Tuesday, July 5, 2011

Husky Energy Inc 2

I am late posting as I spent the day in a boat in the Kawatha's.

I own this stock (TSX-HSE, OTC- HUSKF). It is a nominal investment in oil and gas. I first bought this stock in July 2008 and then some more in December 2010. I have lost 3% per year on this stock. The dividends part of this total return is probably around 2.5%. I have not done well in this investment. I probably paid too much for the shares I bought in 2008, but got the second lot at a better than average price. This second purchase will help my return in the long run.

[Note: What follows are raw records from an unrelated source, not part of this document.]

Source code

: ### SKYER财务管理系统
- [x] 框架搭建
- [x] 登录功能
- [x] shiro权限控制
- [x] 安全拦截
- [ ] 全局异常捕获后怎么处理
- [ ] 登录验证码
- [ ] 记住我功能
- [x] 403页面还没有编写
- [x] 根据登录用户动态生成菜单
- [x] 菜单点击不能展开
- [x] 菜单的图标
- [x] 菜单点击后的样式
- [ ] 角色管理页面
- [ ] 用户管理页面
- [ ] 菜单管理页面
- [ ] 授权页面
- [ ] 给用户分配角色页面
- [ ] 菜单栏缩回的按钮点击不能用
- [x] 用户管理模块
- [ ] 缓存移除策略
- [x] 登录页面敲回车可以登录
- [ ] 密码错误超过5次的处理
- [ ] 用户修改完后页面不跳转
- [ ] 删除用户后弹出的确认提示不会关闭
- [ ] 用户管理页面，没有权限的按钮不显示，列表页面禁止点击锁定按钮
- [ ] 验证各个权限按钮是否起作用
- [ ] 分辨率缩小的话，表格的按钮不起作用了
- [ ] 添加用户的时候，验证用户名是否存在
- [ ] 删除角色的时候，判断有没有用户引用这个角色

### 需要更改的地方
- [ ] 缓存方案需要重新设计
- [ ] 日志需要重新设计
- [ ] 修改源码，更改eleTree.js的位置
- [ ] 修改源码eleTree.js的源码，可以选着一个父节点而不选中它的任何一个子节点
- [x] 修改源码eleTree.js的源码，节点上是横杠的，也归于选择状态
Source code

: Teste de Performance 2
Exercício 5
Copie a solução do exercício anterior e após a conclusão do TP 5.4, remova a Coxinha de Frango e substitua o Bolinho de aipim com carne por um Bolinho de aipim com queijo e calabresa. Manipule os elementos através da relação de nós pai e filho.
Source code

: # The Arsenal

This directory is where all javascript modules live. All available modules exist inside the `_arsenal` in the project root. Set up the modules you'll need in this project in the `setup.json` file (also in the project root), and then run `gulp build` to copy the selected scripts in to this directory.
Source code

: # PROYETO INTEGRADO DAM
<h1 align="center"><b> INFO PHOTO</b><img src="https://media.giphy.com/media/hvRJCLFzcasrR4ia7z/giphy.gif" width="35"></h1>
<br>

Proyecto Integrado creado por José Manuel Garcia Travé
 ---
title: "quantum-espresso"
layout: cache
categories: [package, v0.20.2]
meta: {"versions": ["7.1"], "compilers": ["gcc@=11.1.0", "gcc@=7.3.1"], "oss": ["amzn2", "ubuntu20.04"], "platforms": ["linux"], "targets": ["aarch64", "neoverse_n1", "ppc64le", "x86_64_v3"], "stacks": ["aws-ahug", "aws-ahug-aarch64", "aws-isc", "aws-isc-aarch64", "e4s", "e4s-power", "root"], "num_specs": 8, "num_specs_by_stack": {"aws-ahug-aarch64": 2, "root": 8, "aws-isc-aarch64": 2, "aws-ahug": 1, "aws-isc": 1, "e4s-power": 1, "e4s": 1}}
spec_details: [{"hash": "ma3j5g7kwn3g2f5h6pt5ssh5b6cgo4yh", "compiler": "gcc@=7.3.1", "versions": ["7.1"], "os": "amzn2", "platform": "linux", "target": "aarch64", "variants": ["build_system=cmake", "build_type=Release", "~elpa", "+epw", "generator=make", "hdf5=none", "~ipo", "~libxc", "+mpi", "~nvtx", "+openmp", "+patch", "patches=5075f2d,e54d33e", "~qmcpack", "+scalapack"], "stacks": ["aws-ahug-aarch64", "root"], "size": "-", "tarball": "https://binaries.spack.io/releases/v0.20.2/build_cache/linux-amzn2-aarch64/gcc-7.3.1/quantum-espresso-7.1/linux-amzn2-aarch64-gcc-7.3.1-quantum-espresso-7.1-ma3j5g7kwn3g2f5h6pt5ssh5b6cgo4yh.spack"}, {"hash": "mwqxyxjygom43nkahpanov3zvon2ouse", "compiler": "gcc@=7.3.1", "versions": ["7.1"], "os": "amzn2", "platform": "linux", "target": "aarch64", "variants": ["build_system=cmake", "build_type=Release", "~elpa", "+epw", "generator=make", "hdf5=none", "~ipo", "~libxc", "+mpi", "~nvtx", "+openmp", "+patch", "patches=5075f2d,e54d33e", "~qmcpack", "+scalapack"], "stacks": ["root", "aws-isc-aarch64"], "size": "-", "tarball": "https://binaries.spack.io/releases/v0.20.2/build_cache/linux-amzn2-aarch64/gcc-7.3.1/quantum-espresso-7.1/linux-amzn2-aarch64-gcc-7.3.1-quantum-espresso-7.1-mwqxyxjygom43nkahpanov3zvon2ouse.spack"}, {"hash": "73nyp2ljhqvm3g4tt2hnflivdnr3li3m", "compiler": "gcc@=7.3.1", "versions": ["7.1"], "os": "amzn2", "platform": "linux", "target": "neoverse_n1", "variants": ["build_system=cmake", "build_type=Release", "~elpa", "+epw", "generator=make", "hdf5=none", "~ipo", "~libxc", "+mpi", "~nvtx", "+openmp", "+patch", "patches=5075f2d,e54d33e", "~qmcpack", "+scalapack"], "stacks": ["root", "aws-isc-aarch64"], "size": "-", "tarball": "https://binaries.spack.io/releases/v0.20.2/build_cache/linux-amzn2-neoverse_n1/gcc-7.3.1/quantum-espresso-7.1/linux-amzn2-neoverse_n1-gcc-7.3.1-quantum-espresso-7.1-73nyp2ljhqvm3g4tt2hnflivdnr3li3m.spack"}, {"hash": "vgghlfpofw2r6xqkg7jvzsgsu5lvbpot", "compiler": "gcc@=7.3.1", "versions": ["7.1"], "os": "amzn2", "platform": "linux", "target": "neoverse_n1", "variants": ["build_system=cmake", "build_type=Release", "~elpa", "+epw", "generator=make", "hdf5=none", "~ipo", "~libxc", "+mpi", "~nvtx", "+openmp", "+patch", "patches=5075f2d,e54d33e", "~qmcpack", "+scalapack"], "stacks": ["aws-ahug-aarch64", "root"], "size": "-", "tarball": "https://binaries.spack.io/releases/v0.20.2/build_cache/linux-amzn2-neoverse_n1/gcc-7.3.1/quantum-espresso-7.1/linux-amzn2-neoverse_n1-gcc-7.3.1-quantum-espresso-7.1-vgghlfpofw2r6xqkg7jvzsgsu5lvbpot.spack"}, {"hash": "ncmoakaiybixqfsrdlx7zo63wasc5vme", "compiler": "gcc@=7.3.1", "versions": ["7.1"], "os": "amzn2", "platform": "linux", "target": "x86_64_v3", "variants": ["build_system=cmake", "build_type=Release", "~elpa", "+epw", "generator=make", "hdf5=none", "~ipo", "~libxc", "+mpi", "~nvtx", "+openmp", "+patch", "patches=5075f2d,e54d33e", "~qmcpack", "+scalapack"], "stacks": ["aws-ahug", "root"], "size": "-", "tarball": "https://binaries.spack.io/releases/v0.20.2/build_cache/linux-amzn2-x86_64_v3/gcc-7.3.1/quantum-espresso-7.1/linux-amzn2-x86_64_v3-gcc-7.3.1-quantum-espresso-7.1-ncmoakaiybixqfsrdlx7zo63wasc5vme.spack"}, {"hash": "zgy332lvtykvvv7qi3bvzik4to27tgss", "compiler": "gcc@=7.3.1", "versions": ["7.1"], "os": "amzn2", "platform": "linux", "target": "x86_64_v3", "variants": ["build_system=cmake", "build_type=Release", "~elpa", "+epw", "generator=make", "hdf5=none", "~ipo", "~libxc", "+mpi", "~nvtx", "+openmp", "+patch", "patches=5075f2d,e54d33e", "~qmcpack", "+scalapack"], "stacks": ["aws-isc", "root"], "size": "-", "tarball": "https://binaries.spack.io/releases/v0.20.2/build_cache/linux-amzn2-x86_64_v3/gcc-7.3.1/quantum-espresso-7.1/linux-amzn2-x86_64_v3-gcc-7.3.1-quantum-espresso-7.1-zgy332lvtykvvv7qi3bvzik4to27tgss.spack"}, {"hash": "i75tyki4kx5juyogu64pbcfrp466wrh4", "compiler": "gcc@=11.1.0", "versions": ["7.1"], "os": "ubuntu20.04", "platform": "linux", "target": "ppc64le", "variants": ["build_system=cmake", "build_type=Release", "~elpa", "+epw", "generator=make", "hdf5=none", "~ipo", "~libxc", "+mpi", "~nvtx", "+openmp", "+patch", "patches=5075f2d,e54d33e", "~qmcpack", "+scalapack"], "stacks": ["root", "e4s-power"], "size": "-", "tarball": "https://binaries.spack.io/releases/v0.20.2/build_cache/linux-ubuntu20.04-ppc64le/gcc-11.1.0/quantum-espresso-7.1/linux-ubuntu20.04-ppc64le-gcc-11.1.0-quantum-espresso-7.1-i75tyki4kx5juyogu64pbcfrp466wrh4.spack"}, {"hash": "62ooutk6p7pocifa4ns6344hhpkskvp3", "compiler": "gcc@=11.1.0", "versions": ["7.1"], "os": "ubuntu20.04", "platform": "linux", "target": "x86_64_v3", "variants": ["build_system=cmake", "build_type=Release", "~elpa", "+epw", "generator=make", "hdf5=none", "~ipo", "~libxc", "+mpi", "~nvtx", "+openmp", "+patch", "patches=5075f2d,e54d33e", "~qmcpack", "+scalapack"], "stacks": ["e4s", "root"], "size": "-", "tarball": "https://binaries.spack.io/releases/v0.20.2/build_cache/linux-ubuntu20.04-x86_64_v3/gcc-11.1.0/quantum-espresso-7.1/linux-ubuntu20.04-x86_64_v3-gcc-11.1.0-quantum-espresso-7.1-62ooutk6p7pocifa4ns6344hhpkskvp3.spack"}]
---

When I look at the insider trading report, I find that over the past year there has been a net of insiders buying $3.7M. The insider buying equals $4M and there is a small amount of insider selling. The insider buying has been pretty evenly split by CEO, Officers and Directors. For the CEO and Officers, it seems like they are holding on to their stock options. This is a positive.

A lot of insiders get stock options and generally have more stock options than stocks. Also Li Ka-shing, holds a majority of the shares in this company. For information on this investor, see Wikipedia. As far as I can calculate, his share of this company decreased from 88% to 72% over the past year. (See my site for information on Insider Trading.)

There also appears to be 145 institutions that own just under 9% of the shares of this company. This investment is worth some $2B. Husky is worth around $23B. Over the last three months there has been both buying and selling by institutions and they have marginally increased their share in the company.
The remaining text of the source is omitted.